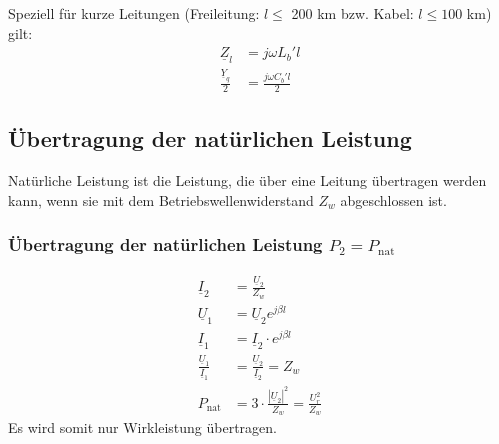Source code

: \documentclass[a4paper,twocolumn,10pt]{article}
\begin{document}
Speziell für kurze Leitungen (Freileitung: $l\leq$ 200 km bzw. Kabel: $l\leq 100$ km) gilt:
\begin{equation*}
\begin{split}
\underline{Z}_l&=j\omega L_b'l\\
\frac{\underline{Y}_q}{2}&=\frac{j\omega C_b'l}{2}
\end{split}
\end{equation*}

\subsection{Übertragung der natürlichen Leistung}
Natürliche Leistung ist die Leistung, die über eine Leitung übertragen werden kann, wenn sie mit dem Betriebswellenwiderstand $Z_w$ abgeschlossen ist.

\subsubsection{Übertragung der natürlichen Leistung $P_2=P_{\text{nat}}$}
\begin{equation*}
\begin{split}
\underline{I}_2&=\frac{\underline{U}_2}{Z_w}\\
\underline{U}_1&=\underline{U}_2e^{j\beta l}\\
\underline{I}_1&=\underline{I}_2\cdot e^{j\beta l}\\
\frac{\underline{U}_1}{\underline{I}_1}&=\frac{\underline{U}_2}{\underline{I}_2}=Z_w\\
P_{\text{nat}}&=3\cdot\frac{|\underline{U}_2|^2}{Z_w}=\frac{U_r^2}{Z_w}
\end{split}
\end{equation*}
Es wird somit nur Wirkleistung übertragen.
\end{document}
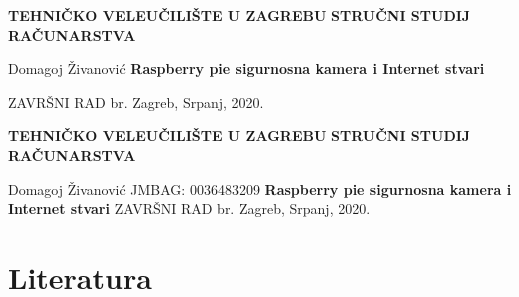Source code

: \documentclass[12pt,a4paper]{article}
\date{}
\newcommand{\collegeName}{TEHNIČKO VELEUČILIŠTE U ZAGREBU}
\newcommand{\smjer}{STRUČNI STUDIJ RAČUNARSTVA}
\newcommand{\radTittle}{Raspberry pie sigurnosna kamera i Internet stvari}
\newcommand{\radNumber}{}
\begin{document}
\begin{center} \obeylines
  {\large \textbf{\collegeName}}
  {\normalsize \textbf{\smjer}}
\end{center}
\begin{center} \obeylines
  \vspace{\fill}
    Domagoj Živanović 
    {\Large \textbf{\radTittle}}
    \item ZAVRŠNI RAD br. \radNumber
  \vspace*{\fill}
  Zagreb, Srpanj, 2020.
\end{center}

\thispagestyle{empty}

\clearpage

\begin{center} \obeylines
  {\large \textbf{\collegeName}}
  {\normalsize \textbf{\smjer}}
\end{center}
\begin{center} \obeylines
  \vspace{\fill}
      Domagoj Živanović
      JMBAG: 0036483209
    {\Large \textbf{\radTittle}}
    ZAVRŠNI RAD br. \radNumber
  \vspace*{\fill}
  Zagreb, Srpanj, 2020.
\end{center}

\thispagestyle{empty}

\clearpage


\tableofcontents
\clearpage

\listoftables
\listoffigures







\section{Literatura}
\printbibliography[heading=none]
\end{document}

* [What is needed] Filter the records for the word "ZAVRŠNI" and show every line that has it.

* [Response to this exercise]
    \item ZAVRŠNI RAD br. \radNumber
    ZAVRŠNI RAD br. \radNumber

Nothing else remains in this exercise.